Which lines of the records contain "directly"? Collect every one of them.

Stored dataset items
=-=-=-=-=

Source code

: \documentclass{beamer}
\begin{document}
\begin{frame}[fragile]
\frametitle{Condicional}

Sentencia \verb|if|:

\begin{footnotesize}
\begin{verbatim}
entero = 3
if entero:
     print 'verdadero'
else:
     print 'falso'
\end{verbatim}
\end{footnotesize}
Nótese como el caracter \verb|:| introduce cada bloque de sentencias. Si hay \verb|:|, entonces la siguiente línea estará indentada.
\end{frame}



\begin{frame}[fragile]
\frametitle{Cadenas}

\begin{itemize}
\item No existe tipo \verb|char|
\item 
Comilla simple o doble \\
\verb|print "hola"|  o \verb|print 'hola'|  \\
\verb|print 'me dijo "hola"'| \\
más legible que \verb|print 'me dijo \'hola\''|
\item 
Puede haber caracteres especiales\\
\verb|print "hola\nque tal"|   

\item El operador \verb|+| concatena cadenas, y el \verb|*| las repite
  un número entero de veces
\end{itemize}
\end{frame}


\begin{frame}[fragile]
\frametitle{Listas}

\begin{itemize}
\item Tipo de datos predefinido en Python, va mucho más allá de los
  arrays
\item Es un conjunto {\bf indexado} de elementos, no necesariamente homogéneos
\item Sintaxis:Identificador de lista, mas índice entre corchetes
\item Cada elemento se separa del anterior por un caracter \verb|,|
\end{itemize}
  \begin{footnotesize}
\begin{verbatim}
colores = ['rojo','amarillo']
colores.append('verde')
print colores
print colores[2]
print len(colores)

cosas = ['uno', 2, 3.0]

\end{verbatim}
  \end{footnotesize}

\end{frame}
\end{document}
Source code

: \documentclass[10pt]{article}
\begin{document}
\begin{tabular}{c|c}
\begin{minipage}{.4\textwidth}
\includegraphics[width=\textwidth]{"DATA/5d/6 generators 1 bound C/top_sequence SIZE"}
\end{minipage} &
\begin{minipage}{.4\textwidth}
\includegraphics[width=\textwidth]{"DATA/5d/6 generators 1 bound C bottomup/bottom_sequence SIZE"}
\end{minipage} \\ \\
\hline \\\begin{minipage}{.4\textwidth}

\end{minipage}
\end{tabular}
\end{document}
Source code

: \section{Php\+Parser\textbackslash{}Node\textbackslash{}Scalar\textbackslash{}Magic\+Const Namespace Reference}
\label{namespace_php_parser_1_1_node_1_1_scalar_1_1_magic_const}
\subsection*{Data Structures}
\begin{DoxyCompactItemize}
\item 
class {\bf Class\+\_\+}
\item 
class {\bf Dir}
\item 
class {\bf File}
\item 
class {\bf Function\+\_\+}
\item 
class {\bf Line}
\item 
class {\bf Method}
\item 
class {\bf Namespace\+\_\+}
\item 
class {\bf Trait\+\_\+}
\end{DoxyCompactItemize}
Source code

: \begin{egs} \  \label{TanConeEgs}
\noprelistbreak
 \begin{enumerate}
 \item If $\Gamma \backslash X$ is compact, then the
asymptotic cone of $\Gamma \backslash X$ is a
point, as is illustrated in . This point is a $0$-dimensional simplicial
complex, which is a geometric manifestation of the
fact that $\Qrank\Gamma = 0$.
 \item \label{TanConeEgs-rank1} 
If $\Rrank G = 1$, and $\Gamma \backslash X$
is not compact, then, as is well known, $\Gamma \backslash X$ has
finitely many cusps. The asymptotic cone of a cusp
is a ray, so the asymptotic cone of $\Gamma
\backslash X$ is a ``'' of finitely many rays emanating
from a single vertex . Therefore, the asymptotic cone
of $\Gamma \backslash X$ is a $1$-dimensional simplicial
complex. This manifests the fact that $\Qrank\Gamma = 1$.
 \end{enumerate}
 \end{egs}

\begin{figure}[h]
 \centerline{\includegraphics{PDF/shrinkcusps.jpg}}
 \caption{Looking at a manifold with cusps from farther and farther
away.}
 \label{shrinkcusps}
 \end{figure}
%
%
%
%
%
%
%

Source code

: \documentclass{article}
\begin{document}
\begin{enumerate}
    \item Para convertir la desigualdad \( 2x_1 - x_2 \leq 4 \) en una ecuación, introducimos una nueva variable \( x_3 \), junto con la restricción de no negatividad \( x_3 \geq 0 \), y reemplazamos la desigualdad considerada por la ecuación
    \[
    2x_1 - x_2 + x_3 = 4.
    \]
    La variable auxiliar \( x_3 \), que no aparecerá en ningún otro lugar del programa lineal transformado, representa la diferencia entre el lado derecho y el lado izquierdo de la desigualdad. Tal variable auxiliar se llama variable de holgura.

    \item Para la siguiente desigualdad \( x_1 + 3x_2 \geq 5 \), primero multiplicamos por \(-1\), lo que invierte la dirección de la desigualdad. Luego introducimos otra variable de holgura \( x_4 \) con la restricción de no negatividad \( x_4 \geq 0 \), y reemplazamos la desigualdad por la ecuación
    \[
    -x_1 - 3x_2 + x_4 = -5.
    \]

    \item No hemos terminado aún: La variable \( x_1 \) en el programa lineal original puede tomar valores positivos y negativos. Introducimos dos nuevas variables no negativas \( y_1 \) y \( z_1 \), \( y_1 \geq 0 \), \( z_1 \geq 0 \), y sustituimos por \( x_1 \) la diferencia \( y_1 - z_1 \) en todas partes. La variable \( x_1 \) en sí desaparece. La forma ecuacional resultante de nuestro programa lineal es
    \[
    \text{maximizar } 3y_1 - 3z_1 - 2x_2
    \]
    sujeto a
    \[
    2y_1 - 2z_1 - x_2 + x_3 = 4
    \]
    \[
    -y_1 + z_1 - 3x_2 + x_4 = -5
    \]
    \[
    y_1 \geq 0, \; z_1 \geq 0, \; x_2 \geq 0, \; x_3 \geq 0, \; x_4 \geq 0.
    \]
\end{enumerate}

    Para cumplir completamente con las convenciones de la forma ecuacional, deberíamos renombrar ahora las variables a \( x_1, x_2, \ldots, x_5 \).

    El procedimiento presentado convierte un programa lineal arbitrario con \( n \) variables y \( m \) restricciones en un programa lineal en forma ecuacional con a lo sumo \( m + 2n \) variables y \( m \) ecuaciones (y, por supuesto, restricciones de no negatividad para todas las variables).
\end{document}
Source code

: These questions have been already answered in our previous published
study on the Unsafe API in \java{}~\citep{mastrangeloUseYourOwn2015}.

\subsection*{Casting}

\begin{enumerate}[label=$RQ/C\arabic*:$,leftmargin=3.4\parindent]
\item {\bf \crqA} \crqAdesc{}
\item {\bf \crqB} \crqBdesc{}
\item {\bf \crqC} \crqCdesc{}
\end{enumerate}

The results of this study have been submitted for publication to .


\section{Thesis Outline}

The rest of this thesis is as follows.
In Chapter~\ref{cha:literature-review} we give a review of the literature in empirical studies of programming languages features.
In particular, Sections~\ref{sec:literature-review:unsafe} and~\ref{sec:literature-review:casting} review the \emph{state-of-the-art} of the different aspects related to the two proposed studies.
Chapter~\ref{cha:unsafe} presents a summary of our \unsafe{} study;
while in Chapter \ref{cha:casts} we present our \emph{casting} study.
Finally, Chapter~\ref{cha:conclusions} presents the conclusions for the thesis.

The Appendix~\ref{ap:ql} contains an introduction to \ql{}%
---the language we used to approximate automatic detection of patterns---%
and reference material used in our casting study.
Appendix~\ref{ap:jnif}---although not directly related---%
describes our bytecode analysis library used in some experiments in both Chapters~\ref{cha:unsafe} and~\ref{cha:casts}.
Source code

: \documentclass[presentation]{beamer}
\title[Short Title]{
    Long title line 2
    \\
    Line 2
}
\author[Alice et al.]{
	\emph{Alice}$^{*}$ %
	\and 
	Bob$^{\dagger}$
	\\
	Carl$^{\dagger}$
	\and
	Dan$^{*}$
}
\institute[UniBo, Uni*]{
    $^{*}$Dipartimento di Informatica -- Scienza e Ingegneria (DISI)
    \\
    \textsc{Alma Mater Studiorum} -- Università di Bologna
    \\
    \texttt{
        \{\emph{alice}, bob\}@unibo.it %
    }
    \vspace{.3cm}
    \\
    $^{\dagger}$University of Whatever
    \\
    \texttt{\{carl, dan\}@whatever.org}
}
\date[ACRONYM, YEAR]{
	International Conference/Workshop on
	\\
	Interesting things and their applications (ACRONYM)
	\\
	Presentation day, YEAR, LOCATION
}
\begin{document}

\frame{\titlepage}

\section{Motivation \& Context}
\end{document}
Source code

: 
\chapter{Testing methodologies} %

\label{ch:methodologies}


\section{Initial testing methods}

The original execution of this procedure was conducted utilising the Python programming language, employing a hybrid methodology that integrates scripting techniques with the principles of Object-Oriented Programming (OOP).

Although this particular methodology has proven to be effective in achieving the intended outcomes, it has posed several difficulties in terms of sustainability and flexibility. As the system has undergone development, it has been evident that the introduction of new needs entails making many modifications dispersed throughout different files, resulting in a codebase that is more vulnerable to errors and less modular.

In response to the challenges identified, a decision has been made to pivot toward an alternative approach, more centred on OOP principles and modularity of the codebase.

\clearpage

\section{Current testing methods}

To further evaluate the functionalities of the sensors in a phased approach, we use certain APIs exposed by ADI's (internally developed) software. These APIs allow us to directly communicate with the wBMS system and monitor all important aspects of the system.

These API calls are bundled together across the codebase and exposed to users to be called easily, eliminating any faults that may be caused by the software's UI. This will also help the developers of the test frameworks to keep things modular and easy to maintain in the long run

=-=-=-=-=

Solution to this task
Appendix~\ref{ap:jnif}---although not directly related---%
To further evaluate the functionalities of the sensors in a phased approach, we use certain APIs exposed by ADI's (internally developed) software. These APIs allow us to directly communicate with the wBMS system and monitor all important aspects of the system.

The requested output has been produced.